If you read some of the UK newspapers, the answer is a very definite no. I’ve read scary stories about older women being more likely to have miscarriages and ectopic pregnancies while children are more likely to be born with genetic abnormalities.

An article on Wikipedia talks about increased risks of gestational diabetes, hypertension, delivery by caesarean section, miscarriage, pre-eclampsia and placenta previa. “In comparison to mothers between 20 and 29 years of age, mothers over 50 are at almost three times the risk of low birth weight, premature birth and extremely premature birth; their risk of extremely low birth weight, small size for gestational age and foetal mortality was almost double.”

Scary stuff.

Then there are those who think it is fundamentally wrong for an older woman to have a baby, those who talk about the baby orphaned at an early age, people who tell you emphatically you will be too tired, people who are genuinely worried for your health, people who think you are being selfish.

Phew….seems to be every reason NOT to try for a baby in our fifties.

When I was trying to answer this question myself, I was frustrated by the sheer lack of any real evidence. Do a bit of digging and the Wikipedia article is based on ONE research study which took place in 1997-1999. Seriously? How is that relevant? Other articles don’t name their sources. And does any of the evidence take into account own egg versus donor egg? And what about pre-existing conditions, obesity? diabetes? hypertension? Is age per se really the problem?

Then I came across this article: http://www.dailymail.co.uk/femail/article-2096285/Pregnancy-IVF-patients-age-50-carries-risk-women-42.html

Very reassuring to find more recent research says as long as we look after ourselves then we should be just fine.

So, overall, I could find no strong scientific reason why I shouldn’t go ahead. So what about the moral reasons?
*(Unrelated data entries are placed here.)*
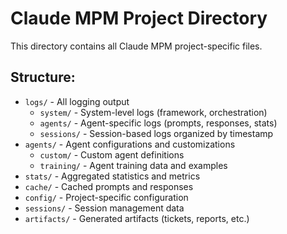 # Claude MPM Project Directory

This directory contains all Claude MPM project-specific files.

## Structure:
- `logs/` - All logging output
  - `system/` - System-level logs (framework, orchestration)
  - `agents/` - Agent-specific logs (prompts, responses, stats)
  - `sessions/` - Session-based logs organized by timestamp
- `agents/` - Agent configurations and customizations
  - `custom/` - Custom agent definitions
  - `training/` - Agent training data and examples
- `stats/` - Aggregated statistics and metrics
- `cache/` - Cached prompts and responses
- `config/` - Project-specific configuration
- `sessions/` - Session management data
- `artifacts/` - Generated artifacts (tickets, reports, etc.)
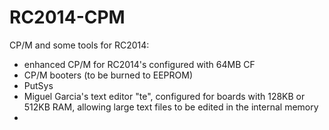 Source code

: # RC2014-CPM
CP/M and some tools for RC2014:

- enhanced CP/M for RC2014's configured with 64MB CF
- CP/M booters (to be burned to EEPROM)
- PutSys
- Miguel Garcia's text editor "te", configured for boards with 128KB or 512KB RAM, allowing large text files to be edited in the internal memory
- 

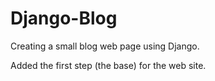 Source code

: # Django-Blog
Creating a small blog web page using Django.

Added the first step (the base) for the web site. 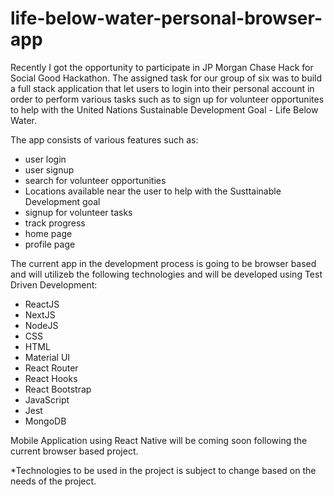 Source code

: # life-below-water-personal-browser-app

Recently I got the opportunity to participate in JP Morgan Chase Hack for Social Good Hackathon. The assigned task for our group of six was to build a full stack application that let users to login into their personal account in order to perform various tasks such as to sign up for volunteer opportunites to help with the United Nations Sustainable Development Goal - Life Below Water.

The app consists of various features such as: 
- user login
- user signup
- search for volunteer opportunities
- Locations available near the user to help with the Susttainable Development goal
- signup for volunteer tasks
- track progress
- home page
- profile page

The current app in the development process is going to be browser based and will utilizeb the following technologies and will be developed using Test Driven Development:
- ReactJS
- NextJS
- NodeJS
- CSS
- HTML
- Material UI
- React Router
- React Hooks
- React Bootstrap
- JavaScript
- Jest
- MongoDB

Mobile Application using React Native will be coming soon following the current browser based project.
<p>
*Technologies to be used in the project is subject to change based on the needs of the project.
</p>
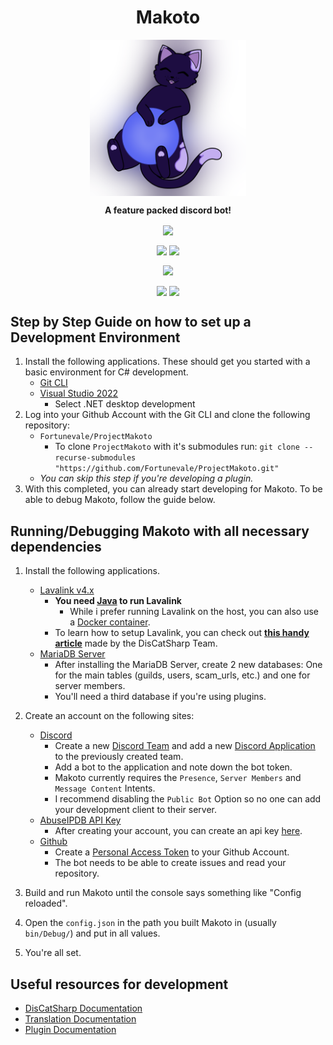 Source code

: <h1 align="center">Makoto</h1>
<p align="center"><img src="ProjectMakoto/Assets/Prod.png" width=250 align="center"></p>
<p align="center" style="font-weight:bold;">A feature packed discord bot!</p>

<p align="center"><img src="https://github.com/Fortunevale/ProjectMakoto/actions/workflows/dev.yml/badge.svg?branch=dev" align="center">
<p align="center"><img src="https://img.shields.io/github/contributors/Fortunevale/ProjectMakoto" align="center"> <img src="https://img.shields.io/github/issues-raw/Fortunevale/ProjectMakoto" align="center"></p>
<p align="center"><img src="https://wakatime.com/badge/github/Fortunevale/ProjectMakoto.svg" align="center"></p>

<p align="center"><img src="https://img.shields.io/github/stars/Fortunevale/ProjectMakoto?style=social" align="center"> <img src="https://img.shields.io/github/watchers/Fortunevale/ProjectMakoto?style=social" align="center"></p>

## Step by Step Guide on how to set up a Development Environment

1. Install the following applications. These should get you started with a basic environment for C# development.
    - [Git CLI](https://www.git-scm.com/downloads)
    - [Visual Studio 2022](https://visualstudio.microsoft.com/vs/)
        - Select .NET desktop development
2. Log into your Github Account with the Git CLI and clone the following repository:
    - `Fortunevale/ProjectMakoto`
        - To clone `ProjectMakoto` with it's submodules run: `git clone --recurse-submodules "https://github.com/Fortunevale/ProjectMakoto.git"`
    - _You can skip this step if you're developing a plugin._
3. With this completed, you can already start developing for Makoto. To be able to debug Makoto, follow the guide below.

## Running/Debugging Makoto with all necessary dependencies

1. Install the following applications.
    - [Lavalink v4.x](https://github.com/freyacodes/Lavalink)
        - **You need [Java](https://jdk.java.net/18/) to run Lavalink**
            - While i prefer running Lavalink on the host, you can also use a [Docker container](https://github.com/lavalink-devs/Lavalink#docker).
        - To learn how to setup Lavalink, you can check out **[this handy article](https://docs.dcs.aitsys.dev/articles/modules/audio/lavalink_v4/setup)** made by the DisCatSharp Team.
    - [MariaDB Server](https://mariadb.org/download/)
        - After installing the MariaDB Server, create 2 new databases: One for the main tables (guilds, users, scam_urls, etc.) and one for server members.
        - You'll need a third database if you're using plugins.

2. Create an account on the following sites:
    - [Discord](https://discord.com)
        - Create a new [Discord Team](https://discord.com/developers/teams) and add a new [Discord Application](https://discord.com/developers/applications/) to the previously created team.
        - Add a bot to the application and note down the bot token.
        - Makoto currently requires the `Presence`, `Server Members` and `Message Content` Intents.
        - I recommend disabling the `Public Bot` Option so no one can add your development client to their server.
    - [AbuseIPDB API Key](https://www.abuseipdb.com/account)
        - After creating your account, you can create an api key [here](https://www.abuseipdb.com/account/api).
    - [Github](https://github.com/)
        - Create a [Personal Access Token](https://github.com/settings/tokens) to your Github Account.
        - The bot needs to be able to create issues and read your repository.
3. Build and run Makoto until the console says something like "Config reloaded".
4. Open the `config.json` in the path you built Makoto in (usually `bin/Debug/`) and put in all values.
5. You're all set.

## Useful resources for development

- [DisCatSharp Documentation](https://docs.dcs.aitsys.dev/articles/preamble.html)
- [Translation Documentation](TRANSLATING.md)
- [Plugin Documentation](PLUGINS.md)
What about the people who don’t agree with women having children later in life? Well, to put it bluntly, my life and my decisions (in conjunction with my husband of course) are none of their business. And if it’s not OK to have a child in your fifties then how is it OK that tens of thousands of grandparents are permanent guardians for their grandchildren? And even more provide full-time childcare? And many of these are way older than their 50’s but manage perfectly well. The fact is we are aging differently. At one time it was common for a women to have her last child in her forties when she was only expected to live into her 50’s. Nowadays we can reasonably expect to live to 80yrs, and be healthy at that age.

To those who are adamant the child will be orphaned? Well, how does anyone know they will be there to see their children grow up? We all know young Mums who have died of breast cancer leaving behind a young family. Unfortunately it happens. I can’t live my life imagining all the possible things that might go wrong. They might not.

Will I be too tired? Probably, but what Mum isn’t? And surely being a great Mum is much more than being able to chase your child around the local park for a couple of hours? (which, incidentally, I’m more than capable of doing). Above all, a child needs love and I have LOADS of that to give.

Am I worried about my health? Well of course I thought about it but I have regular check-ups at my local GP and (touch wood) have always come out with nothing to worry about. I don’t take any regular medication, I’m not overweight, I don’t have high blood pressure or high cholesterol or diabetes. I’m certainly no gym bunny but I’m not unfit either. My GP said there was no real reason why I shouldn’t have a healthy pregnancy.

Am I being selfish? Why is it any more selfish to have a baby in your fifties than at any other age? Is it selfish to want to bring a good citizen into this world? Someone who will hopefully contribute?

So, having mulled over all the arguments,  in the end I came to the conclusion that this is the right time for me. I will be a better Mum now then I could ever have been in my twenties or thirties. I’ve done my travelling, I’ve had my fun, I won’t resent not being able to go partying. I’m finally with the right man, we have savings that will enable me to be a full time Mum for a while, we have support from family and friends.

Is it a risk? Isn’t having a baby always a risk? But is life worth living if we don’t take the occasional risk?